■ PROBLEM TO SOLVE:
Say the number of lines in the records below that hold the word "Comparison", and only that number.

Saved entries:
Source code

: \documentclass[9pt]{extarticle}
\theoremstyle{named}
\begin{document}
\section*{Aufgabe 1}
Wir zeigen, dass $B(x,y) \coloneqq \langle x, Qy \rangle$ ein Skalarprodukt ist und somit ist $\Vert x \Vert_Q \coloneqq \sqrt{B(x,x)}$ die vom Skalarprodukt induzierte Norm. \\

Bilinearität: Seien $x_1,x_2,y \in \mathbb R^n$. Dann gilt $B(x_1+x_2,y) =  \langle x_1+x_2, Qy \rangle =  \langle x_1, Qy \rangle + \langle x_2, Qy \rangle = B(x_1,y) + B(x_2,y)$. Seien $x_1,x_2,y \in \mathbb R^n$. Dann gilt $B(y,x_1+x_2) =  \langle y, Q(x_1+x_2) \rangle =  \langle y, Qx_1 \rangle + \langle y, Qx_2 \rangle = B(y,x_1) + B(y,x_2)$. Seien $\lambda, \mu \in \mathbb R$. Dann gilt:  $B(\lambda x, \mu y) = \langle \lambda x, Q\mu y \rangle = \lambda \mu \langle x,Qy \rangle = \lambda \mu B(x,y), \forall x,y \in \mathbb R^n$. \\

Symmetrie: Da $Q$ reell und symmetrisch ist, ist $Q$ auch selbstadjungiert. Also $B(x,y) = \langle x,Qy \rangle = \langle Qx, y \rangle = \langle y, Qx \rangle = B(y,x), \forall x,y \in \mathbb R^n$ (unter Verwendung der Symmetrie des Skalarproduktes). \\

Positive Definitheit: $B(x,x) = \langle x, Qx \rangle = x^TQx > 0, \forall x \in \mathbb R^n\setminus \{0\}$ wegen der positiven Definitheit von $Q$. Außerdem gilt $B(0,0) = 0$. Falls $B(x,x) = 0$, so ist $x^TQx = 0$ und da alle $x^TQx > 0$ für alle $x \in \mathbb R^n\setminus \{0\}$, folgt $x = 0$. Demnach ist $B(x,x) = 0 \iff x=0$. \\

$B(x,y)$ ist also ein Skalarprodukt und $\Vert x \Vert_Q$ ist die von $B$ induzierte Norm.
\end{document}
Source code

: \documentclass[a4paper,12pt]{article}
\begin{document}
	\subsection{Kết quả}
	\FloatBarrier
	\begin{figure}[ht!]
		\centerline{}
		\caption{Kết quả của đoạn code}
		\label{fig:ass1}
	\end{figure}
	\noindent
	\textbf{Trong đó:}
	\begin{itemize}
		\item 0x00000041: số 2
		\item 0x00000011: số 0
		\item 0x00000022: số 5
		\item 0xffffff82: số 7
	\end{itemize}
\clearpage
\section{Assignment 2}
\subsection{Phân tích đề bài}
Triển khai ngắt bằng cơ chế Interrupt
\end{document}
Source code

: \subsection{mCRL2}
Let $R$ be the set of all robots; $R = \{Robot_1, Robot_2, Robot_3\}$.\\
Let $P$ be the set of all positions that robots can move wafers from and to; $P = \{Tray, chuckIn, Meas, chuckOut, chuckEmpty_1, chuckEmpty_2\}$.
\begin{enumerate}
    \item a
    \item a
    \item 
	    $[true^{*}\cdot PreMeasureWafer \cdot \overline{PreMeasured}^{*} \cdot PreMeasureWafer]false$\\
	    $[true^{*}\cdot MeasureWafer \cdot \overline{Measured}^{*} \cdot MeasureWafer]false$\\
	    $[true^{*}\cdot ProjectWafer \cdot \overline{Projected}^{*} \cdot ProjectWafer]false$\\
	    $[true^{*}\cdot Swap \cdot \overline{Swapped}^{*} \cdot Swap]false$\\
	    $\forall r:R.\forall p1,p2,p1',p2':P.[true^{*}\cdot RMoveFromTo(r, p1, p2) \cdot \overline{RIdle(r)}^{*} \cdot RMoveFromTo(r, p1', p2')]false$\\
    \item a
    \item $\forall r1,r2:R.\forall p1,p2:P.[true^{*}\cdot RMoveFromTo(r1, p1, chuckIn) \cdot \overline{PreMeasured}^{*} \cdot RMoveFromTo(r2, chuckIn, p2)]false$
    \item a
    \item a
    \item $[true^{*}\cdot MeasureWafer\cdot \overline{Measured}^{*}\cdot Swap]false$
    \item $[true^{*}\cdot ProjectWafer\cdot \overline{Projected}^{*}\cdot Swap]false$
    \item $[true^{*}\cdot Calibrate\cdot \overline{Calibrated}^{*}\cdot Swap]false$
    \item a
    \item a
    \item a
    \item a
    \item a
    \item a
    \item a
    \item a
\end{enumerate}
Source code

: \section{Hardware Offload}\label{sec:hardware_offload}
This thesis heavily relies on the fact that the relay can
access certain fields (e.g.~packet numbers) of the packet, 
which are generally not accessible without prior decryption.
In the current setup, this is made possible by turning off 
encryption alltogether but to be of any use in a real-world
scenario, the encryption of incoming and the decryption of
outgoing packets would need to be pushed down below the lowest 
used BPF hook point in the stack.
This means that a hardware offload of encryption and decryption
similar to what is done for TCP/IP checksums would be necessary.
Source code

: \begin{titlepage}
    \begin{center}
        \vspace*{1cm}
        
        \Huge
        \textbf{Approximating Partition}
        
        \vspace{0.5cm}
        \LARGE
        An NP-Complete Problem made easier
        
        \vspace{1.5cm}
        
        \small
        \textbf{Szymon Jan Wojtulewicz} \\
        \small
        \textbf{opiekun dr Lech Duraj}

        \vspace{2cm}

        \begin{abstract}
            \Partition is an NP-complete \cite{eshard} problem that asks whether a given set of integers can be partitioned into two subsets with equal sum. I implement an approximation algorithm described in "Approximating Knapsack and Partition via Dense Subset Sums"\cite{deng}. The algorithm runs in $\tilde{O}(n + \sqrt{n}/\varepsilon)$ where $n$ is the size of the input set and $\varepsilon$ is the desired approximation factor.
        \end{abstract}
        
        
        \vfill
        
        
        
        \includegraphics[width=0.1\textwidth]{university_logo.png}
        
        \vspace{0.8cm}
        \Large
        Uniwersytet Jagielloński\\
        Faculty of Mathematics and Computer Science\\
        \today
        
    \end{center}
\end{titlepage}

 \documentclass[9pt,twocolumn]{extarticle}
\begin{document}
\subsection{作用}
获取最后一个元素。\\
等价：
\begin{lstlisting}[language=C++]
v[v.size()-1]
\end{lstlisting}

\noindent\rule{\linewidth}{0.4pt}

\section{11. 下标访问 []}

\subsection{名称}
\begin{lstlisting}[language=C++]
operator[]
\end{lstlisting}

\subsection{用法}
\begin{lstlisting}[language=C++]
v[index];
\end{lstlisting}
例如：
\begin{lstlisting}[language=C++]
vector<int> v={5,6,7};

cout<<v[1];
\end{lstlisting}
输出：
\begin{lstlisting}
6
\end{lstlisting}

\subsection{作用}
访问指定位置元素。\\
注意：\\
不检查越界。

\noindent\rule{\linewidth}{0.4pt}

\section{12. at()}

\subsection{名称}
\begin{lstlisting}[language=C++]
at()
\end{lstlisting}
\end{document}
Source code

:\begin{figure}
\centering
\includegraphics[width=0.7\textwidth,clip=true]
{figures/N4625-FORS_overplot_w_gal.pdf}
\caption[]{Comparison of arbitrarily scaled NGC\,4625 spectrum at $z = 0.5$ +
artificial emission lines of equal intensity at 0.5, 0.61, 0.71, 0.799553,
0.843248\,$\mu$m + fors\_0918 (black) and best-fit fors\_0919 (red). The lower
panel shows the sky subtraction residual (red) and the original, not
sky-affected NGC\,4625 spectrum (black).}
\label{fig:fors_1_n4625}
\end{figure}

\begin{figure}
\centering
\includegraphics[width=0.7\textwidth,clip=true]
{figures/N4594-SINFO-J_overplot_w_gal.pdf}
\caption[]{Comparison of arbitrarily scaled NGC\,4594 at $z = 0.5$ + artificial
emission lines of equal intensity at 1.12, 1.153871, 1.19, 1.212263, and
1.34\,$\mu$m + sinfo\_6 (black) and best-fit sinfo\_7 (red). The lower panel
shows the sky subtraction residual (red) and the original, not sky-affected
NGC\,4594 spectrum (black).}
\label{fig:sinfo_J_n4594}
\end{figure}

■ RESPONSE AREA:
2